Boeddha blog Licht en duisternis
Ieder mens is een licht wezen, dat geschapen is naar de gelijkenis van het goddelijke.
De duisternis is in latente kracht waarin het lichtwezen werkzaam is.
De duisternis heeft het vermogen om het scheppende in mens te activeren, het zorgt voor de ontwikkeling van de krachten.
Er zijn twee universum, een lichtuniversum en de duisternis, deze liggen als twee polariteiten tegen elkaar aan.
In de duisternis ligt een geschapen universum met alle krachten erin die goddelijk zijn.
De goden schiepen een universele school met alle informatie erin voor de goddelijke lichtwezens.
Dit dient voor de ontwikkeling van alle lichtwezens die wij mens noemen.
De mens is daarin de werkende kracht waarin alles mogelijk is voor de ontwikkeling van een lichtwezen wat wij god noemen.
De duisternis wordt geactiveerd, door ons eigen gedrag, wat wij vervolgens ons eigen maken, hierdoor ontstaan de negatieve emoties.
Een teveel aan negatieve emoties zorgt voor haat en machten die niet meer onder controle zijn in het menselijke.
De duisternis zorgt tevens dat de goddelijke ontwikkeling kracht wordt.
Door actief te zijn in de duisternis, vergroot het licht universum zich.
De duisternis zet zich door de activiteit van de mens om in kleuren.
Hoe meer men actief is met donkere gedachten, hoe lelijker de uiting is in de materie.
Het blijven vasthouden van de duisternis zorgt steeds weer voor de val van de licht goden.

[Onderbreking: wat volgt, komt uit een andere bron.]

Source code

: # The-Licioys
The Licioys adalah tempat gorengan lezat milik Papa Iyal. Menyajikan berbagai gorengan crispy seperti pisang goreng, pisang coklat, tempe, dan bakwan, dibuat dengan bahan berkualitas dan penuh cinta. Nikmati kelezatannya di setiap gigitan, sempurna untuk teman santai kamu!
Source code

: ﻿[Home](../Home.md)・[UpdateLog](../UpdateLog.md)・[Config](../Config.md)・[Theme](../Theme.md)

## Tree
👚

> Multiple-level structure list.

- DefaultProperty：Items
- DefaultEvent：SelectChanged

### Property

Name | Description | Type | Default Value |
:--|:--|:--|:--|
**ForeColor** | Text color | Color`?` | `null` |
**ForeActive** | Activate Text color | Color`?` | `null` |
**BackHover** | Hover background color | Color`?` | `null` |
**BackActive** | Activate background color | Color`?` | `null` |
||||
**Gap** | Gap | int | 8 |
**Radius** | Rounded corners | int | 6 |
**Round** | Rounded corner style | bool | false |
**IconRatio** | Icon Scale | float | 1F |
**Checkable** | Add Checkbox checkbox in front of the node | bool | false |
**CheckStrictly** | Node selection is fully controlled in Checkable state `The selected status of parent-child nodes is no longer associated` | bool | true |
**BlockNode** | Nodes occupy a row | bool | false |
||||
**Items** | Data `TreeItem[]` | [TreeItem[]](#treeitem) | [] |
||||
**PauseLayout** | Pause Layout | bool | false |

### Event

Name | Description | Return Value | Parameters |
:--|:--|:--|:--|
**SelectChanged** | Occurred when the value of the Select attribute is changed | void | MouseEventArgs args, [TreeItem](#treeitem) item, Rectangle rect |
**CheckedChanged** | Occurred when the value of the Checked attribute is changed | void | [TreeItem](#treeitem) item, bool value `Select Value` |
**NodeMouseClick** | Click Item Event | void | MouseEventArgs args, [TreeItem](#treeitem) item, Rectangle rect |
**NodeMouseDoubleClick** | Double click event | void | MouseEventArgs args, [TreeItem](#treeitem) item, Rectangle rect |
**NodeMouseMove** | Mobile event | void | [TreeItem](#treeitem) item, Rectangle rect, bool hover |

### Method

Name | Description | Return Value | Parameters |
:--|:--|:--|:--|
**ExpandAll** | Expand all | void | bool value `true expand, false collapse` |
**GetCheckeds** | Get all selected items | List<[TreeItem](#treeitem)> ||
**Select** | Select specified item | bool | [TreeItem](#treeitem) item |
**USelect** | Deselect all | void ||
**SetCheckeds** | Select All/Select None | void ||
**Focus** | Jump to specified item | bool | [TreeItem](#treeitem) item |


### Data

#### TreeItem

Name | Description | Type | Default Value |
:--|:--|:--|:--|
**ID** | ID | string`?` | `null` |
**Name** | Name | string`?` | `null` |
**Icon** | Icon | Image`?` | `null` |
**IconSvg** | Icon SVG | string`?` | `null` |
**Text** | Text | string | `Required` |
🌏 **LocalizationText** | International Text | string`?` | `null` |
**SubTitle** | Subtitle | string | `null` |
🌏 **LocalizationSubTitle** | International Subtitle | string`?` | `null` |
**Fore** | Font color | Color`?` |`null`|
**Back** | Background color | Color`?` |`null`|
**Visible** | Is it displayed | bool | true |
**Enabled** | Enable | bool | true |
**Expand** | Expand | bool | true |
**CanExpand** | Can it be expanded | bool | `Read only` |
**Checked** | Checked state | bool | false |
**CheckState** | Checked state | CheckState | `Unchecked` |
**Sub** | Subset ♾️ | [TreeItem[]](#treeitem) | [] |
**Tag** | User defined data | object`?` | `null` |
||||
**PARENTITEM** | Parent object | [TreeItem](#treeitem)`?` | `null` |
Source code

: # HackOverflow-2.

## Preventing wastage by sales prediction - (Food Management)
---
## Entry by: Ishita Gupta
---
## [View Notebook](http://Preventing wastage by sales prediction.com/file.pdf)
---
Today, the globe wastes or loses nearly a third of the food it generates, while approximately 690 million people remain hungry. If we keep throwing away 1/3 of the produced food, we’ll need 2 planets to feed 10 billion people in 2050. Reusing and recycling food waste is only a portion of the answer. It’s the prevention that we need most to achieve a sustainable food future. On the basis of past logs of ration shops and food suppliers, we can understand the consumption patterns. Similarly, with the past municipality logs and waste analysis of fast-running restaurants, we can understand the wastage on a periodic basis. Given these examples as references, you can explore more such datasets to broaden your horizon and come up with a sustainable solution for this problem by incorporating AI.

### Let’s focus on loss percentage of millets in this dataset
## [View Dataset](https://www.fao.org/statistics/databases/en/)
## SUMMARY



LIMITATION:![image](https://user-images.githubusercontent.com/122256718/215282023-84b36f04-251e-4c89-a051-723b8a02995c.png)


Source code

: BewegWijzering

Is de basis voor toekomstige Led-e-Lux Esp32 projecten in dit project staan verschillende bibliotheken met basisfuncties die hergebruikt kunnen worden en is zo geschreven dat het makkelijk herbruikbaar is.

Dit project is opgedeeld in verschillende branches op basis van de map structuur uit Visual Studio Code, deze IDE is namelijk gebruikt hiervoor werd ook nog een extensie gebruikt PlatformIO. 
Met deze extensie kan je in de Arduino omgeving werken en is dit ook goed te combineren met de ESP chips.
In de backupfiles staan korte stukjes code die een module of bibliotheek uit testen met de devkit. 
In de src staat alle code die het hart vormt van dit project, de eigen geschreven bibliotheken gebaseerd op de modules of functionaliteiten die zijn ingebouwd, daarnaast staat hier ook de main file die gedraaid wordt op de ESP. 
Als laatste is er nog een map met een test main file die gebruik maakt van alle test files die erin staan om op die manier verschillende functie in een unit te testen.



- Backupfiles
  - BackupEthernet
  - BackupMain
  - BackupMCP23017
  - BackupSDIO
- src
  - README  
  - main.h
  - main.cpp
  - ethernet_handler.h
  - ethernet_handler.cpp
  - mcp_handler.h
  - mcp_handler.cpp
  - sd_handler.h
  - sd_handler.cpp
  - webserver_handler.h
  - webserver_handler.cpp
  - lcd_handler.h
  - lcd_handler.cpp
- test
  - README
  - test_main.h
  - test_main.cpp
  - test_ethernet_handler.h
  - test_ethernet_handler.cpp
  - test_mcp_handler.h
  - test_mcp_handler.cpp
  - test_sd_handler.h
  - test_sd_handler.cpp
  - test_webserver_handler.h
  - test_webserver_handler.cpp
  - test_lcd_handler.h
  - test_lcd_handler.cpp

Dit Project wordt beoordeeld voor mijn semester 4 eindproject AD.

In den beginne noemde men ons gevallen engelen, omdat we door de goden gestuurd zijn naar dit universum wat de duisternis vertegenwoordigd.
De gevallen goden en godinnen hadden het doel om zich de scheppende krachten die in de duisternis liggen eigen te maken.
Men schept daardoor steeds zichzelf, en in het uiterlijke is het de vorming van de materie.
Alles is echter vergankelijk, ook de duisternis, wat overblijft zijn goden en godinnen die de krachten van licht en duisternis begrepen hebben, met alle scheppende mogelijkheden die erin verborgen liggen.
Het meesterschap over licht en duisternis is de grootste opgave van het menselijke, en het innerlijke goddelijke.